In their quest to alleviate suffering, medical doctors may have dulled the very instrument of healing: feeling itself.

This is a 5-minute video overview:

 

For the past five decades, antidepressants SSRIs benzodiazepines, or stimulants like Adderal have been prescribed as frontline treatments for depression, anxiety, and trauma-related disorders to over 50 million American aged 12 and older. For some, they offer a necessary lifeline—steadying mood and reducing overwhelming symptoms. But for many others, the cost of that stability is quieter and more dangerous: a slow erosion of emotional access. And when it comes to healing trauma, that cost may be too high.

Here’s the paradox: memory reconsolidation—the brain’s built-in mechanism for updating and transforming emotional learnings—requires feeling. Not just remembering what happened, but activating the emotional charge that makes that memory relevant.

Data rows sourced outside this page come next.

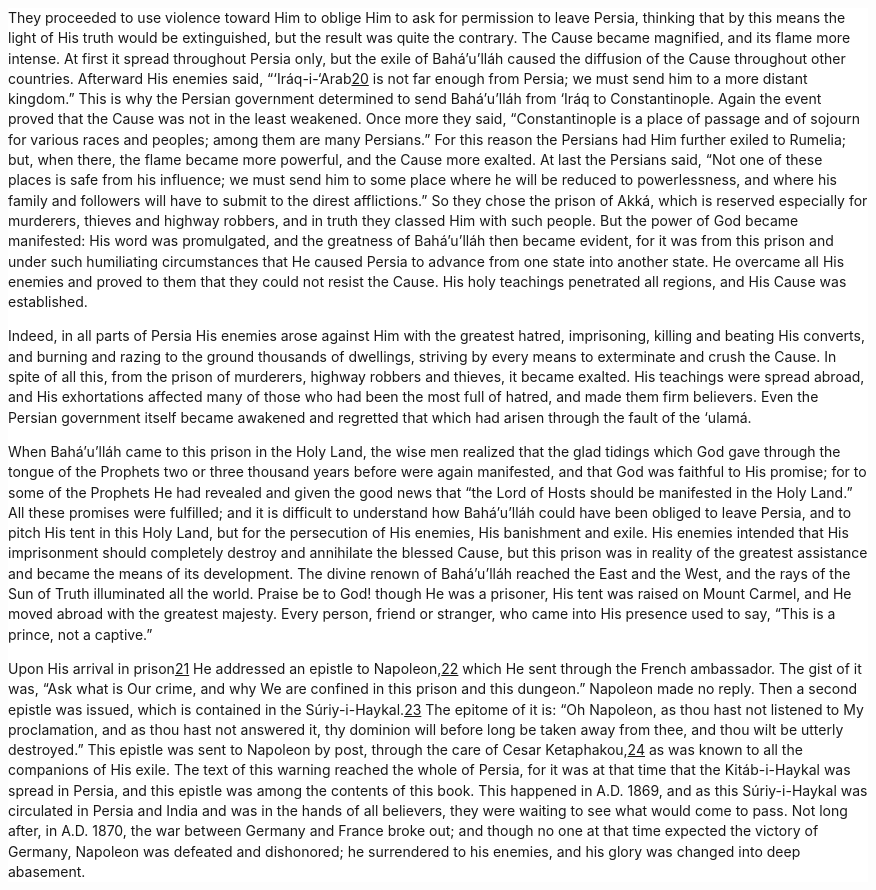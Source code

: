 They proceeded to use violence toward Him to oblige Him to ask for permission to leave Persia, thinking that by this means the light of His truth would be extinguished, but the result was quite the contrary. The Cause became magnified, and its flame more intense. At first it spread throughout Persia only, but the exile of Bahá’u’lláh caused the diffusion of the Cause throughout other countries. Afterward His enemies said, “‘Iráq-i-‘Arab[20](http://www.gutenberg.org/files/19289/19289-h/19289-h.html#note_20) is not far enough from Persia; we must send him to a more distant kingdom.” This is why the Persian government determined to send Bahá’u’lláh from ‘Iráq to Constantinople. Again the event proved that the Cause was not in the least weakened. Once more they said, “Constantinople is a place of passage and of sojourn for various races and peoples; among them are many Persians.” For this reason the Persians had Him further exiled to Rumelia; but, when there, the flame became more powerful, and the Cause more exalted. At last the Persians said, “Not one of these places is safe from his influence; we must send him to some place where he will be reduced to powerlessness, and where his family and followers will have to submit to the direst afflictions.” So they chose the prison of Akká, which is reserved especially for murderers, thieves and highway robbers, and in truth they classed Him with such people. But the power of God became manifested: His word was promulgated, and the greatness of Bahá’u’lláh then became evident, for it was from this prison and under such humiliating circumstances that He caused Persia to advance from one state into another state. He overcame all His enemies and proved to them that they could not resist the Cause. His holy teachings penetrated all regions, and His Cause was established.

Indeed, in all parts of Persia His enemies arose against Him with the greatest hatred, imprisoning, killing and beating His converts, and burning and razing to the ground thousands of dwellings, striving by every means to exterminate and crush the Cause. In spite of all this, from the prison of murderers, highway robbers and thieves, it became exalted. His teachings were spread abroad, and His exhortations affected many of those who had been the most full of hatred, and made them firm believers. Even the Persian government itself became awakened and regretted that which had arisen through the fault of the ‘ulamá.

When Bahá’u’lláh came to this prison in the Holy Land, the wise men realized that the glad tidings which God gave through the tongue of the Prophets two or three thousand years before were again manifested, and that God was faithful to His promise; for to some of the Prophets He had revealed and given the good news that “the Lord of Hosts should be manifested in the Holy Land.” All these promises were fulfilled; and it is difficult to understand how Bahá’u’lláh could have been obliged to leave Persia, and to pitch His tent in this Holy Land, but for the persecution of His enemies, His banishment and exile. His enemies intended that His imprisonment should completely destroy and annihilate the blessed Cause, but this prison was in reality of the greatest assistance and became the means of its development. The divine renown of Bahá’u’lláh reached the East and the West, and the rays of the Sun of Truth illuminated all the world. Praise be to God! though He was a prisoner, His tent was raised on Mount Carmel, and He moved abroad with the greatest majesty. Every person, friend or stranger, who came into His presence used to say, “This is a prince, not a captive.”

Upon His arrival in prison[21](http://www.gutenberg.org/files/19289/19289-h/19289-h.html#note_21) He addressed an epistle to Napoleon,[22](http://www.gutenberg.org/files/19289/19289-h/19289-h.html#note_22) which He sent through the French ambassador. The gist of it was, “Ask what is Our crime, and why We are confined in this prison and this dungeon.” Napoleon made no reply. Then a second epistle was issued, which is contained in the Súriy-i-Haykal.[23](http://www.gutenberg.org/files/19289/19289-h/19289-h.html#note_23) The epitome of it is: “Oh Napoleon, as thou hast not listened to My proclamation, and as thou hast not answered it, thy dominion will before long be taken away from thee, and thou wilt be utterly destroyed.” This epistle was sent to Napoleon by post, through the care of Cesar Ketaphakou,[24](http://www.gutenberg.org/files/19289/19289-h/19289-h.html#note_24) as was known to all the companions of His exile. The text of this warning reached the whole of Persia, for it was at that time that the Kitáb-i-Haykal was spread in Persia, and this epistle was among the contents of this book. This happened in A.D. 1869, and as this Súriy-i-Haykal was circulated in Persia and India and was in the hands of all believers, they were waiting to see what would come to pass. Not long after, in A.D. 1870, the war between Germany and France broke out; and though no one at that time expected the victory of Germany, Napoleon was defeated and dishonored; he surrendered to his enemies, and his glory was changed into deep abasement.
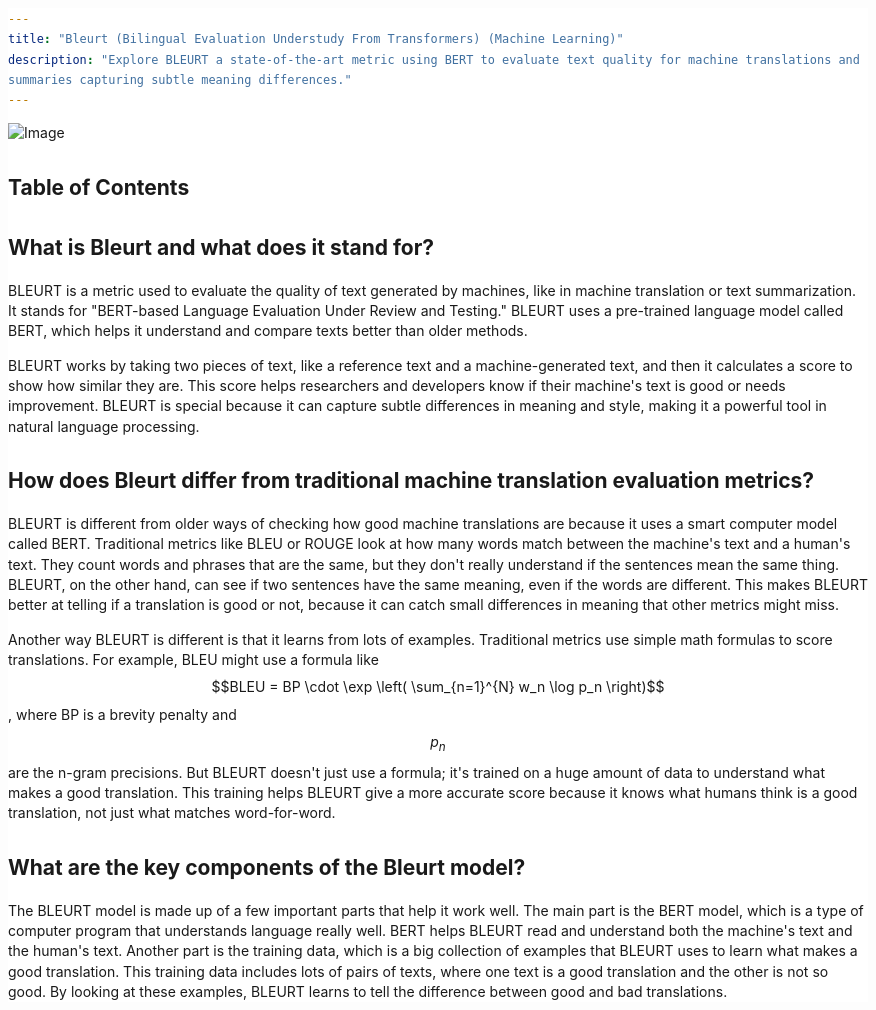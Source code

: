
 ```yaml
---
title: "Bleurt (Bilingual Evaluation Understudy From Transformers) (Machine Learning)"
description: "Explore BLEURT a state-of-the-art metric using BERT to evaluate text quality for machine translations and summaries capturing subtle meaning differences."
---
```


![Image](images/1.png)

## Table of Contents

## What is Bleurt and what does it stand for?

BLEURT is a metric used to evaluate the quality of text generated by machines, like in machine translation or text summarization. It stands for "BERT-based Language Evaluation Under Review and Testing." BLEURT uses a pre-trained language model called BERT, which helps it understand and compare texts better than older methods.

BLEURT works by taking two pieces of text, like a reference text and a machine-generated text, and then it calculates a score to show how similar they are. This score helps researchers and developers know if their machine's text is good or needs improvement. BLEURT is special because it can capture subtle differences in meaning and style, making it a powerful tool in natural language processing.

## How does Bleurt differ from traditional machine translation evaluation metrics?

BLEURT is different from older ways of checking how good machine translations are because it uses a smart computer model called BERT. Traditional metrics like BLEU or ROUGE look at how many words match between the machine's text and a human's text. They count words and phrases that are the same, but they don't really understand if the sentences mean the same thing. BLEURT, on the other hand, can see if two sentences have the same meaning, even if the words are different. This makes BLEURT better at telling if a translation is good or not, because it can catch small differences in meaning that other metrics might miss.

Another way BLEURT is different is that it learns from lots of examples. Traditional metrics use simple math formulas to score translations. For example, BLEU might use a formula like $$BLEU = BP \cdot \exp \left( \sum_{n=1}^{N} w_n \log p_n \right)$$, where BP is a brevity penalty and $$p_n$$ are the n-gram precisions. But BLEURT doesn't just use a formula; it's trained on a huge amount of data to understand what makes a good translation. This training helps BLEURT give a more accurate score because it knows what humans think is a good translation, not just what matches word-for-word.

## What are the key components of the Bleurt model?

The BLEURT model is made up of a few important parts that help it work well. The main part is the BERT model, which is a type of computer program that understands language really well. BERT helps BLEURT read and understand both the machine's text and the human's text. Another part is the training data, which is a big collection of examples that BLEURT uses to learn what makes a good translation. This training data includes lots of pairs of texts, where one text is a good translation and the other is not so good. By looking at these examples, BLEURT learns to tell the difference between good and bad translations.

If that emotional circuitry doesn’t light up—because it’s numbed, blunted, or pharmacologically suppressed—the brain never enters the reconsolidation window. The door to deep change stays shut.

This isn’t an attack on medication. It’s a call for precision, humility, and a return to the obvious: the human nervous system must participate in its own healing. When we treat emotion as a symptom to be silenced rather than a signal to be metabolized, we turn pain into pathology and resilience into compliance. The emotional flattening we see in modern psychiatry echoes what Orwell warned about in 1984.

And it obscures something even more fundamental: there is no depression without causation. Whether the source is trauma, loss, disconnection, systemic harm, or the slow drip of unmet needs, depression is never random. It is a signal that is often buried, often tangled, but never baseless. When we numb the signal, we lose the thread. We may quiet the symptoms, but we also silence the story that needs to be heard.

Forty years ago, we didn’t have therapies that could reliably rewrite traumatic emotional learnings. Today we do. The modalities that consistently produce real, lasting change—RTM, EMDR, Coherence Therapy, The Havening Technique, Clean Language and many other new approaches—all share one mechanism: they activate the emotional memory and simultaneously introduce mismatch.

That’s what opens the reconsolidation window. And that’s where transformation happens.

This clarity also exposes a problem: traditional cognitive-based approaches like CBT—and CBT combined with antidepressants—have shown weak long-term results with depression and other entrenched emotional states. Why? Because CBT teaches management, coping, reframing… not emotional updating. It doesn’t rewrite the old learning. It works around it.

Memory reconsolidation isn’t just a theory—it’s biology. It says:

if you can feel it, you can change it.

But if you can’t feel it—if emotional salience is flattened—then the brain has no reason to revise anything. The old learning persists. The wound remains sealed, not healed.

So we have to ask:

Are we helping people feel better, or helping them feel less?

Are we supporting transformation, or sedation?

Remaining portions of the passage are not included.